Tax cut proposals by former Senator Bob Dole would eliminate all federal energy programmes (outside of defence programmes), including those for renewables and efficiency as well as that for the National Renewable Energy Laboratory (NREL). So contends the Sustainable Energy Coalition which is questioning the wisdom of Dole's proposal. Dole faces incumbent President Bill Clinton in America's November 5 presidential election.

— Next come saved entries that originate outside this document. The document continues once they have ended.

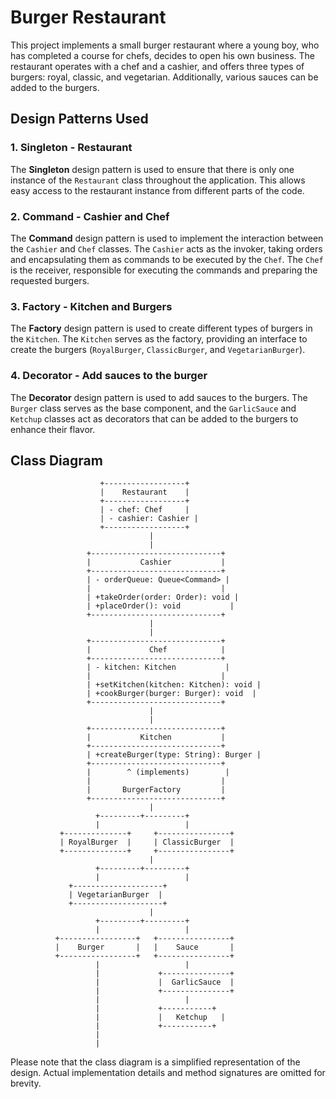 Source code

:# Burger Restaurant

This project implements a small burger restaurant where a young boy, who has completed a course for chefs, decides to open his own business. The restaurant operates with a chef and a cashier, and offers three types of burgers: royal, classic, and vegetarian. Additionally, various sauces can be added to the burgers.

## Design Patterns Used

### 1. Singleton - Restaurant
The **Singleton** design pattern is used to ensure that there is only one instance of the `Restaurant` class throughout the application. This allows easy access to the restaurant instance from different parts of the code.

### 2. Command - Cashier and Chef
The **Command** design pattern is used to implement the interaction between the `Cashier` and `Chef` classes. The `Cashier` acts as the invoker, taking orders and encapsulating them as commands to be executed by the `Chef`. The `Chef` is the receiver, responsible for executing the commands and preparing the requested burgers.

### 3. Factory - Kitchen and Burgers
The **Factory** design pattern is used to create different types of burgers in the `Kitchen`. The `Kitchen` serves as the factory, providing an interface to create the burgers (`RoyalBurger`, `ClassicBurger`, and `VegetarianBurger`).

### 4. Decorator - Add sauces to the burger
The **Decorator** design pattern is used to add sauces to the burgers. The `Burger` class serves as the base component, and the `GarlicSauce` and `Ketchup` classes act as decorators that can be added to the burgers to enhance their flavor.

## Class Diagram

```
                    +------------------+
                    |    Restaurant    |
                    +------------------+
                    | - chef: Chef     |
                    | - cashier: Cashier |
                    +------------------+
                               |
                               |
                 +-----------------------------+
                 |           Cashier           |
                 +-----------------------------+
                 | - orderQueue: Queue<Command> |
                 |                             |
                 | +takeOrder(order: Order): void |
                 | +placeOrder(): void           |
                 +-----------------------------+
                               |
                               |
                 +-----------------------------+
                 |             Chef            |
                 +-----------------------------+
                 | - kitchen: Kitchen           |
                 |                             |
                 | +setKitchen(kitchen: Kitchen): void |
                 | +cookBurger(burger: Burger): void  |
                 +-----------------------------+
                               |
                               |
                 +-----------------------------+
                 |           Kitchen           |
                 +-----------------------------+
                 | +createBurger(type: String): Burger |
                 +-----------------------------+
                 |        ^ (implements)        |
                 |                             |
                 |       BurgerFactory         |
                 +-----------------------------+
                               |
                   +---------+---------+
                   |                   |
           +--------------+     +----------------+
           | RoyalBurger  |     | ClassicBurger  |
           +--------------+     +----------------+
                               |
                   +---------+---------+
                   |                   |
             +--------------------+
             | VegetarianBurger  |
             +--------------------+
                               |
                   +---------+---------+
                   |                   |
          +-----------------+   +----------------+
          |    Burger       |   |    Sauce       |
          +-----------------+   +----------------+
                   |                   |
                   |             +---------------+
                   |             |  GarlicSauce  |
                   |             +---------------+
                   |                   |
                   |             +-----------+
                   |             |   Ketchup   |
                   |             +-----------+
                   |                   
                   |
```

Please note that the class diagram is a simplified representation of the design. Actual implementation details and method signatures are omitted for brevity.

The coalition warns that Dole's plan to partly pay for his proposed 15% tax cut would effectively eliminate non-defence energy programmes and would even cut into some defence programmes. The presidential candidate's proposal would reduce $32 billion from the Department of Energy (DOE) budget over six years, a cut ten times higher than the House of Representatives' proposal for the 1997 fiscal year to axe $2.8 billion, also over six years.

NREL would almost certainly have to close, as would laboratories that engage in basic science such as the Pacific Northwest National Laboratory and the Lawrence Berkeley Laboratory in northern California. The coalition maintains that DOE renewables and energy efficiency programmes support 45,000 jobs nationally.

The coalition points out, however, that nearly one-quarter of the members of the US House of Representatives are now members of the House Renewable Energy Caucus. Two new congressional representatives recently joined the caucus -- which draws members from both the Democrats and Republicans and was only founded six months ago -- to bring its number to 100. The caucus, in part a result of increased lobbying by renewables groups on Capitol Hill, is galvanising support for renewables, says the coalition.

In one budget vote for the new 1997 fiscal year, which started on October 1, the renewables budget was upped by $42 million by a 279 to 135 vote. This positive vote contrasts with a similar amendment last year, which was passed by only a six-vote margin. The caucus has sponsored seminars, a trade show and other events on renewables, including wind.

The coalition also refers to the fiscal year 1997 budget as a victory. It gauges that ultimately $30 million was shifted from nuclear to renewables and efficiency when the 1997 budget was finalised. Congress approved funding of $270 million and $569.8 million for renewables and efficiency respectively, a combined increase of 1.4% over the FY '96 level. Wind's budget, however, at $29 million was cut by almost 10% (Windpower Monthly, October 1996).